** Opening Provided records block **
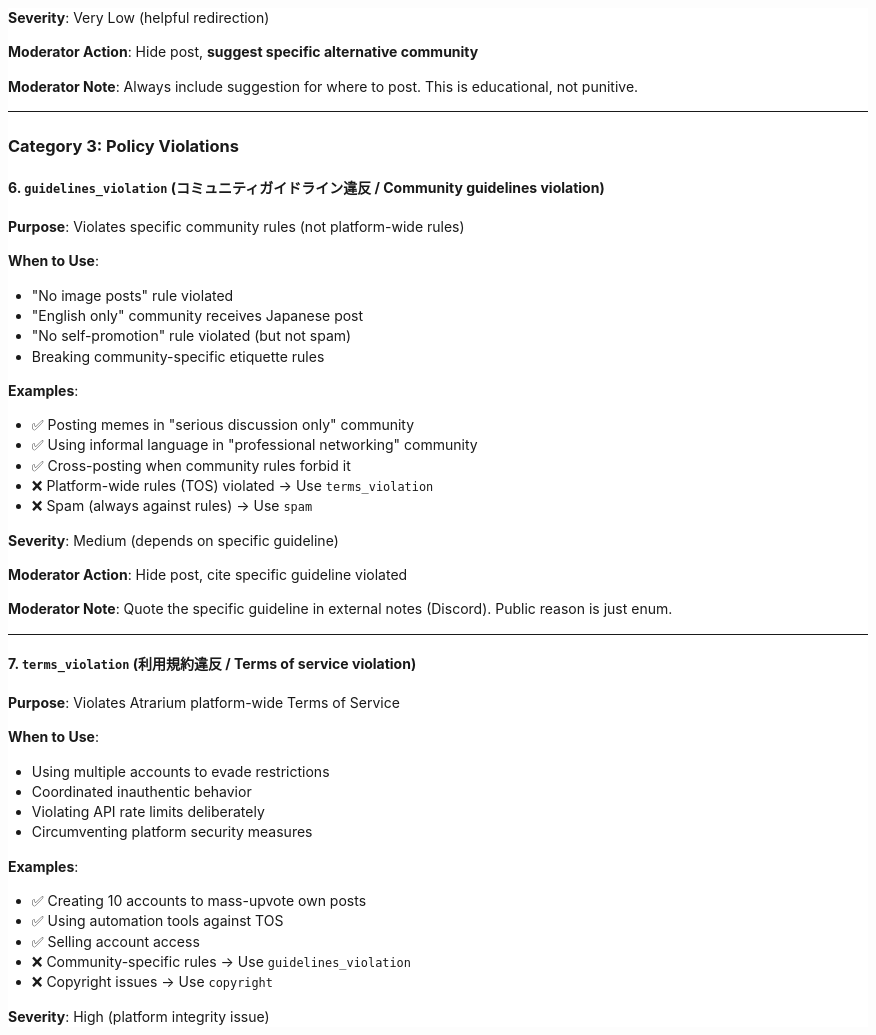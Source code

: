 **Severity**: Very Low (helpful redirection)

**Moderator Action**: Hide post, **suggest specific alternative community**

**Moderator Note**: Always include suggestion for where to post. This is educational, not punitive.

---

### Category 3: Policy Violations

#### 6. `guidelines_violation` (コミュニティガイドライン違反 / Community guidelines violation)

**Purpose**: Violates specific community rules (not platform-wide rules)

**When to Use**:
- "No image posts" rule violated
- "English only" community receives Japanese post
- "No self-promotion" rule violated (but not spam)
- Breaking community-specific etiquette rules

**Examples**:
- ✅ Posting memes in "serious discussion only" community
- ✅ Using informal language in "professional networking" community
- ✅ Cross-posting when community rules forbid it
- ❌ Platform-wide rules (TOS) violated → Use `terms_violation`
- ❌ Spam (always against rules) → Use `spam`

**Severity**: Medium (depends on specific guideline)

**Moderator Action**: Hide post, cite specific guideline violated

**Moderator Note**: Quote the specific guideline in external notes (Discord). Public reason is just enum.

---

#### 7. `terms_violation` (利用規約違反 / Terms of service violation)

**Purpose**: Violates Atrarium platform-wide Terms of Service

**When to Use**:
- Using multiple accounts to evade restrictions
- Coordinated inauthentic behavior
- Violating API rate limits deliberately
- Circumventing platform security measures

**Examples**:
- ✅ Creating 10 accounts to mass-upvote own posts
- ✅ Using automation tools against TOS
- ✅ Selling account access
- ❌ Community-specific rules → Use `guidelines_violation`
- ❌ Copyright issues → Use `copyright`

**Severity**: High (platform integrity issue)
** Closing Provided records block **
▸ Task brief
In the reply, give again exactly the lines from the beginning of the entries above through the line with "receives Japanese post"; pictures stay out.

▸ Task output
Source code

: **Severity**: Very Low (helpful redirection)

**Moderator Action**: Hide post, **suggest specific alternative community**

**Moderator Note**: Always include suggestion for where to post. This is educational, not punitive.

---

### Category 3: Policy Violations

#### 6. `guidelines_violation` (コミュニティガイドライン違反 / Community guidelines violation)

**Purpose**: Violates specific community rules (not platform-wide rules)

**When to Use**:
- "No image posts" rule violated
- "English only" community receives Japanese post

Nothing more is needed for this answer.